|Title:||The Singers of Lamentations: Cities Under Siege, from Ur to Jerusalem to Sarajevo (Biblical Interpretation Series)|
|Format:||doc docx rtf mobi|
|ePUB size:||1873 kb|
|FB2 size:||1692 kb|
|DJVU size:||1340 kb|
|Category:||Bible Study and Reference|
|Publisher:||Brill (June 1, 2002)|
Biblical Interpretation Series, Volume: 60. Author: Nancy Lee. The author analyzes the poetic songs of biblical Lamentations with oral-poetic folkloric method for the first time with surprising results. Contemporary lament poems are then compared from recent post-war Croatia and Bosnia-Herzegovina about suffering in cities under siege. at Union Theological Seminary/PSCE in Virginia, Master of Theology at the Columbia Theological Seminary, is Professor at Elmhurst College in Hebrew Bible; Niebuhr Distinguished Chair.

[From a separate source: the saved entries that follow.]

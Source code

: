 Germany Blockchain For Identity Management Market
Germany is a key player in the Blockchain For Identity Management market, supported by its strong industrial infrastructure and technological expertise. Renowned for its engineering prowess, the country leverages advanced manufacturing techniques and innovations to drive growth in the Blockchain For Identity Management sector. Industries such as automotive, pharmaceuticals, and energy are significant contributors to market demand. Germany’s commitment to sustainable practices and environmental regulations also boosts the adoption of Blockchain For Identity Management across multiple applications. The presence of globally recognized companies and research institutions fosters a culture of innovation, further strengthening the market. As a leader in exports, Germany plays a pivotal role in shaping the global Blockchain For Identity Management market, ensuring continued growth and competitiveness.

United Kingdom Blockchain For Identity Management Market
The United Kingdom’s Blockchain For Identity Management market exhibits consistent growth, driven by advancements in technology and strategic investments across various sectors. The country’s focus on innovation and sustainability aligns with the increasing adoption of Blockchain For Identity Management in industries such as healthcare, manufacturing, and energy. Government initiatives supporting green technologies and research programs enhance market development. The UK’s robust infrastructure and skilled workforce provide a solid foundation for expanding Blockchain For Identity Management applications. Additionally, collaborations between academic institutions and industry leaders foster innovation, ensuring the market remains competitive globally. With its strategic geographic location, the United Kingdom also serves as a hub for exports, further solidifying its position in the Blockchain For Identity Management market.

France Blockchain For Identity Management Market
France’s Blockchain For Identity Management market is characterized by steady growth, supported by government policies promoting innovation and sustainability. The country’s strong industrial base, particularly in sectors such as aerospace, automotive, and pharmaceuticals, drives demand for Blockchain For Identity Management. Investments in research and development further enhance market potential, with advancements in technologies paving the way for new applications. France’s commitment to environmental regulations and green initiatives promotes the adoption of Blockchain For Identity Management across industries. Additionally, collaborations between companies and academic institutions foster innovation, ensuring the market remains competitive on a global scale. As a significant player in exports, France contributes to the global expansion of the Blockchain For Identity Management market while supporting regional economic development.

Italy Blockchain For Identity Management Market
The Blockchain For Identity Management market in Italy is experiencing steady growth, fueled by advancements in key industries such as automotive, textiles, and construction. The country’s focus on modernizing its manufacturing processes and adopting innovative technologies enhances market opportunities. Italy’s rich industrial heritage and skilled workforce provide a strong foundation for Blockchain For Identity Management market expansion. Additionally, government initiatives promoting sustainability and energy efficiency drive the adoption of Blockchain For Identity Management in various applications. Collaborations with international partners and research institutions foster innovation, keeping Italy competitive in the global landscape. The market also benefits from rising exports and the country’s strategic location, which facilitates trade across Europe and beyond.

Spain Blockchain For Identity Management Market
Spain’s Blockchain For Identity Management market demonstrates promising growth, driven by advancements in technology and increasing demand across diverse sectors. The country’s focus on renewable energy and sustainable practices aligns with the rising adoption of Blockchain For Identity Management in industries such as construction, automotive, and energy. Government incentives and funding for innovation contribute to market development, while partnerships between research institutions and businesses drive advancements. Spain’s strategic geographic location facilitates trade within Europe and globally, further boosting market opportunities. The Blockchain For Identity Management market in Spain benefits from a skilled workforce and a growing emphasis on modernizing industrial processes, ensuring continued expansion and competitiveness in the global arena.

No current Talk conversations about this book.
Nancy C. Lee (The Singers of Lamen-. tations: Cities under Siege, from Ur to Jerusalem to Sarajevo. poems in an oral context, in which singers composed the songs in response to each other. 5assis:Layout 1 3/5/2009 11:15 AM Page 308. Most scholars seem to have taken for granted that the book is a collection of. independent poems, probably because each poem is a complete acrostic unit. Others assume that the book is one literary work and describe an ideological.
The author analyzes the poetic songs of biblical Lamentations with oral-poetic folkloric method for the first time with surprising results. Oral-poetic and socio-rhetorical methods illumine two lead singers in dialogue in a mourning context, employing formulas and themes of dirge, psalmic and prophetic traditions in their compositions, but infusing these with their individual artistry to respond to Jerusalem's destruction. Poets through history and across.
For example, Nancy C. Lee, The Singers of Lamentations: Cities under Siege, from Ur to Jerusalem to Sarajevo (Leiden: Brill, 2002), pp. 164, 168, 180-81. One may interpret the triple alphabetic acrostic in chapter 3 as a sign of its polyvocality.
Lee is an internationally recognized biblical scholar, past Fulbright fellow, and was the Founding Director of the Niebuhr Center at Elmhurst College (2001-07) and its Callings for the Common Good program; she has co-led Elmhurst’s international service-learning course to South Africa since 2004. An article on the current crisis in Syria and ancient and contemporary ‘lament’ in that context appeared in the journal, Interpretation (2013). She is the author of The Singers of Lamentations: Cities under Siege, from Ur to Jerusalem to Sarajevo (Brill, 2002), and collaborated with poets and singers worldwide for her book, Lyrics of Lament: from Tragedy to Transformation (Fortress, 2010), a survey of lament across cultures today and in traditional sacred texts.
The siege of Jerusalem lasted from the winter months in Zedekiah’s ninth year as king to the summer of his eleventh year. This works out to be about eighteen months of an increasingly terrible situation. So the city was under siege until the eleventh year of King Zedekiah. On the ninth day of the fourth month the famine was so severe in the city that there was no food for the people of the land. Then the city was broken into, and all the men of war fled and went forth from the city at night by way of the gate between the two walls which was by the king’s garden, though the Chaldeans were all around the city. Lamentations is, of course, a series of laments. Throughout the work, the memories of the recent events in Jerusalem play counterpoint to issues that the author must confront.
There has been a flood of recent studies on the book, of which I would single out for special mention Todd Linafelt’s monograph Surviving Lamentations, . All this has enriched and complicated my own analysis of the Targum, since the interpretation of the Targum is inextricably bound up with the interpretation of the biblical book. I have kept my translations as literal as is compatible with intelligible English.
Tagged under Biblical Interpretation,Craig Blomberg,Hermeneutics,Introduction to Biblical Interpretation,Robert Hubbard,William Klein. Interpretation Is Both an Art and Science. The artistic and scientific methods of biblical interpretational provide a strategy that will enable us to understand the meaning and significance of what an author or speaker intended to communicate (43). There Are No Objective Observers. Just as the Bible arose within historical, personal circumstances, so does our own interpretations. Zondervan Academic Online Courses. New Testament Survey.